La priorité de réembauche
Quels que soient son ancienneté, l’effectif de l’entreprise ou le nombre de licenciements, tout salarié licencié pour motif économique bénéficie d’une priorité de réembauche (ou de "réembauchage") pendant 1 an à compter de la date de son licenciement s’il manifeste le désir d’user de cette priorité au cours de cette année (bien que cela ne soit pas obligatoire, il est préférable de le faire par LRAR). L’employeur devra alors l’informer des emplois devenus disponibles et compatibles avec sa qualification, ou avec la qualification qu’il a acquise (à condition qu’il en ait informé l’employeur ; art. L. 1233-45).

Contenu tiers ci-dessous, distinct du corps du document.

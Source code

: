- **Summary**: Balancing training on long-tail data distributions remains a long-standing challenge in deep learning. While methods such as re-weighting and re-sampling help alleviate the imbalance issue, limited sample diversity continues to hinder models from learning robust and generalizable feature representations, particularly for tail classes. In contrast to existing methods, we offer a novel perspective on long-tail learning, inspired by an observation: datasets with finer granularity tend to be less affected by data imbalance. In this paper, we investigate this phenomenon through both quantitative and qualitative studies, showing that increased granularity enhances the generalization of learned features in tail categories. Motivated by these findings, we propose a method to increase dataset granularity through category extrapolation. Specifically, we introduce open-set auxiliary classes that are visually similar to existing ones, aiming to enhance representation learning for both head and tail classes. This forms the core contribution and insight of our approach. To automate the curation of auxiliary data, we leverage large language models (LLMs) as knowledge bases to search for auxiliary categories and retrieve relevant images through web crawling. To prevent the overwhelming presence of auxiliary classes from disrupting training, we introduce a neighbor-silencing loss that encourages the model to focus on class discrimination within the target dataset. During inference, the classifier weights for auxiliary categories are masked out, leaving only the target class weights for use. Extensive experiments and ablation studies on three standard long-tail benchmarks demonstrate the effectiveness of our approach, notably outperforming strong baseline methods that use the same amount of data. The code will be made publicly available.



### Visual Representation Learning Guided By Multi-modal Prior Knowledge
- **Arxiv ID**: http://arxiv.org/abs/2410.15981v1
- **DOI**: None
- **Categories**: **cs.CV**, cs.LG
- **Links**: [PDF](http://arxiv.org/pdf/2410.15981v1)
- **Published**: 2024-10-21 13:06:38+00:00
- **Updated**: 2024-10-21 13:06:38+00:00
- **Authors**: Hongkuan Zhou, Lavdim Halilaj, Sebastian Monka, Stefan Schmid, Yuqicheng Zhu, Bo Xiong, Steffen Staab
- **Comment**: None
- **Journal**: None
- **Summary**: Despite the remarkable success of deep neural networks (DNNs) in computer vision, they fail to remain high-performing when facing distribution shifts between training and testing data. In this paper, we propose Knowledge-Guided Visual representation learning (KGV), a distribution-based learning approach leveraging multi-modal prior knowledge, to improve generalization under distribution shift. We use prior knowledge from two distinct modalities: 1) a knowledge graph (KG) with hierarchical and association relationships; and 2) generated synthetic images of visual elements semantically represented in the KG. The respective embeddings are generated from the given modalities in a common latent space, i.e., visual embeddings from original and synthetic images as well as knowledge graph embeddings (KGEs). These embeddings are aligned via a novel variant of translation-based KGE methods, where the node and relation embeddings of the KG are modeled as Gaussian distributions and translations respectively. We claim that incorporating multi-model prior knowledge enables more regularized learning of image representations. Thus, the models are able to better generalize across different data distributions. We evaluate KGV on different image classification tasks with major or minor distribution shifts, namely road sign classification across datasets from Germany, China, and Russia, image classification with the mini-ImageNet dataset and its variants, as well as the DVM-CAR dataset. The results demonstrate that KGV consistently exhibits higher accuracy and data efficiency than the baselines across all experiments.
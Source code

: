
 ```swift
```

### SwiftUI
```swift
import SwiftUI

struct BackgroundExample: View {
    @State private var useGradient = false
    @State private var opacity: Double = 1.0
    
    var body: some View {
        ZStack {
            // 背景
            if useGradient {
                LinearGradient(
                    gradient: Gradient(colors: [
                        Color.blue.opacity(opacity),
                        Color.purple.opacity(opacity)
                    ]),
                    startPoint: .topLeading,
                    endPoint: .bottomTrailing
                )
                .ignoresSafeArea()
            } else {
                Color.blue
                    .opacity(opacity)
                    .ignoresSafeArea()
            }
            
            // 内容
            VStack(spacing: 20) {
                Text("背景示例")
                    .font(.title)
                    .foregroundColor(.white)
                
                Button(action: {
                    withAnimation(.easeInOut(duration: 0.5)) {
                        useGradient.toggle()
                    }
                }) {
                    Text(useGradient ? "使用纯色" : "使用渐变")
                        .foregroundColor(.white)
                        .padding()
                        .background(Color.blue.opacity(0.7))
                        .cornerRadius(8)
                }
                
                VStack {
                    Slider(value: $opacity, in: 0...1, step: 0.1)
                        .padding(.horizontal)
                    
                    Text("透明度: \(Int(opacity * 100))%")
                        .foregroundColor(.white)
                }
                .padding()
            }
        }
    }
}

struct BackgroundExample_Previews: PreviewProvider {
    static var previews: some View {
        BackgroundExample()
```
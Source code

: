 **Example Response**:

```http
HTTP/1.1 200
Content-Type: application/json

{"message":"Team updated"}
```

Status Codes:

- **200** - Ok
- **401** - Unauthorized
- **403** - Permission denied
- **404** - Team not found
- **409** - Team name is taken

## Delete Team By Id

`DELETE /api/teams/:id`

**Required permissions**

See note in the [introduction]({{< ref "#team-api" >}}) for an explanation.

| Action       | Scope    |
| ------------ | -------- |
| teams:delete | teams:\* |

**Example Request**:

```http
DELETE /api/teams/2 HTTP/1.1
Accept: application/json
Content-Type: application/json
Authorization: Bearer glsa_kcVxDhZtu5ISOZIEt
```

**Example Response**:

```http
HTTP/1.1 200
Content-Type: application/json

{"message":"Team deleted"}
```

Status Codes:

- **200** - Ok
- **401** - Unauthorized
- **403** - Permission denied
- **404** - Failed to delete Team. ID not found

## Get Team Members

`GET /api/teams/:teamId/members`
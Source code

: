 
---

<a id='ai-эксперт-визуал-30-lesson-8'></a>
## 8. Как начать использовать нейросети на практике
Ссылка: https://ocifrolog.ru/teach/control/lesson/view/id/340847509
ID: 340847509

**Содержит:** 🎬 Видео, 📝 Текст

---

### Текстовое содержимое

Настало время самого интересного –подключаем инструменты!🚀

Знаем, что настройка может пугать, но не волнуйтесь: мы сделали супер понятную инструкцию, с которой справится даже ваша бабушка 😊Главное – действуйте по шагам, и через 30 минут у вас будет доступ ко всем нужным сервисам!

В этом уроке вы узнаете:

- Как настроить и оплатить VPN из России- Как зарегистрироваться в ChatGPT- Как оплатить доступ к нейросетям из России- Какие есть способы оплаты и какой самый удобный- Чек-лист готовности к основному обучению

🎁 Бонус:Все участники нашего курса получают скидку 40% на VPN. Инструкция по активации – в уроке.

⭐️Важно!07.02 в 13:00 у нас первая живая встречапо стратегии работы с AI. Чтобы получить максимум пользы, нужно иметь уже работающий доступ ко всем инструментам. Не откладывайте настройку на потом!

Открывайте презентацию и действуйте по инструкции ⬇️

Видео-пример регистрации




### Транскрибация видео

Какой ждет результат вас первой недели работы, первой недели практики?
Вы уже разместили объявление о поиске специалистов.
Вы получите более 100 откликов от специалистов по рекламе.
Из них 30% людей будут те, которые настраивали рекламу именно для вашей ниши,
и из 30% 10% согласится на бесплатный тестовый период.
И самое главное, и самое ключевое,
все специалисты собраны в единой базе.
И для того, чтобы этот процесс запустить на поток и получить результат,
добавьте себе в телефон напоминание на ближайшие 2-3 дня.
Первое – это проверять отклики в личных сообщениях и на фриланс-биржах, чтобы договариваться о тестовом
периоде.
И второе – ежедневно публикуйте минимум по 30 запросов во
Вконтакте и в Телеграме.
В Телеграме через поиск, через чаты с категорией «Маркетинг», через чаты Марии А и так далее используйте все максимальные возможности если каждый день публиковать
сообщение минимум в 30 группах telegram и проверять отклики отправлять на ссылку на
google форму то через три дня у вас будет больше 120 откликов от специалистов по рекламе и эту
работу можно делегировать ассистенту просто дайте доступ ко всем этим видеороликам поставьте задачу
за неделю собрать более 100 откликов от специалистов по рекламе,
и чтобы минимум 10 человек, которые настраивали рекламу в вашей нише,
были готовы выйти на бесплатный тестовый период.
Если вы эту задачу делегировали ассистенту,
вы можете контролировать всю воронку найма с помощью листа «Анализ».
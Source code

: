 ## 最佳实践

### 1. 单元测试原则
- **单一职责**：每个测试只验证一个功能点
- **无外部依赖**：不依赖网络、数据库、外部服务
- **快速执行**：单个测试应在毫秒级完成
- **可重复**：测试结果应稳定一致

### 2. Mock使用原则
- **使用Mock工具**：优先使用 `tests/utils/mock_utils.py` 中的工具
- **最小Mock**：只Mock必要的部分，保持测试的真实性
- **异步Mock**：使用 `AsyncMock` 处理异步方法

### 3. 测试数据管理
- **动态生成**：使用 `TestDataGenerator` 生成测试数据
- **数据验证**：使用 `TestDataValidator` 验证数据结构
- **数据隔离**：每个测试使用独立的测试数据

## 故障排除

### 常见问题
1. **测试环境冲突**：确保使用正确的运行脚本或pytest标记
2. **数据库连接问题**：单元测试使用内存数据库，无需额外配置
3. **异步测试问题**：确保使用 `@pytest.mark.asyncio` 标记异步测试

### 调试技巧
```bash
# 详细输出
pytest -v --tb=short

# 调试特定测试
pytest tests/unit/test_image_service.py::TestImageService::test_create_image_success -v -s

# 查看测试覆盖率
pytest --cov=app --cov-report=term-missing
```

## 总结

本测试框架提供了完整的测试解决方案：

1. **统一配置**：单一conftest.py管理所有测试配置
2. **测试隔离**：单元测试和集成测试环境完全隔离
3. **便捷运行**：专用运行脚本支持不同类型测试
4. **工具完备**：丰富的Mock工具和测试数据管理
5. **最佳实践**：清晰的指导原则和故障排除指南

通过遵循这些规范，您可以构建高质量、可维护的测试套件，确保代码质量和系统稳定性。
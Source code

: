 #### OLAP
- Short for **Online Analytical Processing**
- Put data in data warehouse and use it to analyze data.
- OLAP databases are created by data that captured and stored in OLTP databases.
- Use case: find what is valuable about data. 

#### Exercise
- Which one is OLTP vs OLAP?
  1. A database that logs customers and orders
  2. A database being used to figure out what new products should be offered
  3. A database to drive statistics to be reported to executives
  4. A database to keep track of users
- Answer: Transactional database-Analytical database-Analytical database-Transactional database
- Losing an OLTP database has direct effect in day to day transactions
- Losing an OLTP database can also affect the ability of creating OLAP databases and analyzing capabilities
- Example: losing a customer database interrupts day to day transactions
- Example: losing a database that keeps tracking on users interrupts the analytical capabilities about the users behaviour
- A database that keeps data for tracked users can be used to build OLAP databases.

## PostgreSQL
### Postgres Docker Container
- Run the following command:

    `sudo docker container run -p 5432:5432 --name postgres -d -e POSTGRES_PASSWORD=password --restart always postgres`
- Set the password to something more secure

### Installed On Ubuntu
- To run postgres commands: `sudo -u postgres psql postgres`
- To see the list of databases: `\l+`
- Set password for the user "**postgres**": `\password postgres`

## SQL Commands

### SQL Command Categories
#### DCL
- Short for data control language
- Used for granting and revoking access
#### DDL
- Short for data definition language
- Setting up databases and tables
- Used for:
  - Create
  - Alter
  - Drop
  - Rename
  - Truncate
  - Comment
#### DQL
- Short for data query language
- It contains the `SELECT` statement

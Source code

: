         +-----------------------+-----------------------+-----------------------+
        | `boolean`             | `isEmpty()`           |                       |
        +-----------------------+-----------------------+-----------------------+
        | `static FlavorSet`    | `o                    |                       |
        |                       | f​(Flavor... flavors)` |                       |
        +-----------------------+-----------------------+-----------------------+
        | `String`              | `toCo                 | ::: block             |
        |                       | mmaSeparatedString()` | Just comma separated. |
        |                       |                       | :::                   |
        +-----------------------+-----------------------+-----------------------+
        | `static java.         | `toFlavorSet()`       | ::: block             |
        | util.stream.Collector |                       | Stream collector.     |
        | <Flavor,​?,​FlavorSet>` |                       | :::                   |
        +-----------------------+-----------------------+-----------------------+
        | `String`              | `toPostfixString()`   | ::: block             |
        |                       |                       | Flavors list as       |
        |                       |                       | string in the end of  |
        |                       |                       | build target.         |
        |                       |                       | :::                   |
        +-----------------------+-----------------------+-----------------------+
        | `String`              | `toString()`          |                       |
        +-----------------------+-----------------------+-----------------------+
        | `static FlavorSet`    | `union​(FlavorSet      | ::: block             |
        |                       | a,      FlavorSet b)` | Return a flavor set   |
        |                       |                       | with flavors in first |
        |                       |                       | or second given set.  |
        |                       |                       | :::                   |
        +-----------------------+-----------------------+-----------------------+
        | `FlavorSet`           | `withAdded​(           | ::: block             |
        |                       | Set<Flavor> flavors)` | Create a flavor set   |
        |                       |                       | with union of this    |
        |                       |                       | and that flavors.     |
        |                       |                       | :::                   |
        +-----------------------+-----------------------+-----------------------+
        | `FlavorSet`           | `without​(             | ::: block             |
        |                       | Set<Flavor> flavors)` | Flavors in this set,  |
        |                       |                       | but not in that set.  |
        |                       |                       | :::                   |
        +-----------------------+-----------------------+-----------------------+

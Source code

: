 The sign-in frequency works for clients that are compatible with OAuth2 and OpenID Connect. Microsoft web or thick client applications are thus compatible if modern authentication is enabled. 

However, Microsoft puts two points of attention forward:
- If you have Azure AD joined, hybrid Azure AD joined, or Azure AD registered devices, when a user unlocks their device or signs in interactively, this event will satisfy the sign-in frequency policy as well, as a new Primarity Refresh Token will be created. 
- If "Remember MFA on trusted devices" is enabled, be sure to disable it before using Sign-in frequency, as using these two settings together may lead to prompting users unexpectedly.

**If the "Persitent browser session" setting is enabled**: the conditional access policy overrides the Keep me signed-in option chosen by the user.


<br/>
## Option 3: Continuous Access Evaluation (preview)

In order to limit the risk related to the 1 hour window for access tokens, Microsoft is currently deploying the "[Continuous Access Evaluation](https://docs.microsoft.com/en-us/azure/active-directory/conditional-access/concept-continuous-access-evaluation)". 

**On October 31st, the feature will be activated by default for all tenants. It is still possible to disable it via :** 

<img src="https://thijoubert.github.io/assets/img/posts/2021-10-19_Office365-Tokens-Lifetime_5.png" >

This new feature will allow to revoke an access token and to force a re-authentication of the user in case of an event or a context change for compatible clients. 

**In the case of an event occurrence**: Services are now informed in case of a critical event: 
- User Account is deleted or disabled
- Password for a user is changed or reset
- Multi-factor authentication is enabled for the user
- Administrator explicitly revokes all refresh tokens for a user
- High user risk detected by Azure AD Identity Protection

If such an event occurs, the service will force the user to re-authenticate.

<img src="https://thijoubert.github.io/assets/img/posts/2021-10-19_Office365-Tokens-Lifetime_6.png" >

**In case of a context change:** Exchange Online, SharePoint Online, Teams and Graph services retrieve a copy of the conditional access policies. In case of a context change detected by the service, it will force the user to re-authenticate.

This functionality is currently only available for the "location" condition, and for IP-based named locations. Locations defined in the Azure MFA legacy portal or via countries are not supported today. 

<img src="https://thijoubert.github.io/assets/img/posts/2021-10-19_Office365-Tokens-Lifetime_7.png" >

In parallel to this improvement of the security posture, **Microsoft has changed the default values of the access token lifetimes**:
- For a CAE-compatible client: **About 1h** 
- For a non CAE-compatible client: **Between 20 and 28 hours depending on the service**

La priorité de réembauche et les conditions de sa mise en œuvre doivent être mentionnées dans la lettre de licenciement (art. L. 1233-16).
Sanctions de l'employeur
Si l’employeur ne respecte pas la priorité de réembauche, le salarié peut obtenir du tribunal une indemnité d’un montant au moins égal à 1 mois de salaire s’il a au moins 2 ans d'ancienneté et si l'entreprise compte au moins 11 salariés ; s’il a moins de 2 ans d'ancienneté ou s’il travaille dans une entreprise de moins de 11 salariés, l’indemnité est fixée en fonction du préjudice subi dont le juge apprécie l'existence et l'étendue. Le cas échéant, cette indemnité peut se cumuler avec l’indemnité pour licenciement sans cause réelle et sérieuse, dans la limite du plafond fixé par le code du travail (art. L. 1235-13 et 14, L. 1235-3).
A noter toutefois : lorsque la rupture du contrat de travail résulte de l'acceptation par le salarié d'un contrat de sécurisation professionnelle (CSP), la priorité de réembauche dont il bénéficie doit être mentionnée dans le document écrit énonçant le motif économique de la rupture du contrat de travail, et donc être portée à sa connaissance au plus tard au moment de son acceptation. En outre, le défaut d'information du salarié ayant adhéré à un CSP sur la priorité de réembauche ne prive pas la rupture du contrat de travail de cause réelle et sérieuse, mais permet seulement au salarié qui justifie d'un préjudice d'obtenir des dommages-intérêts (voir en ce sens l'arrêt de la Cour de cassation du 26 février 2025).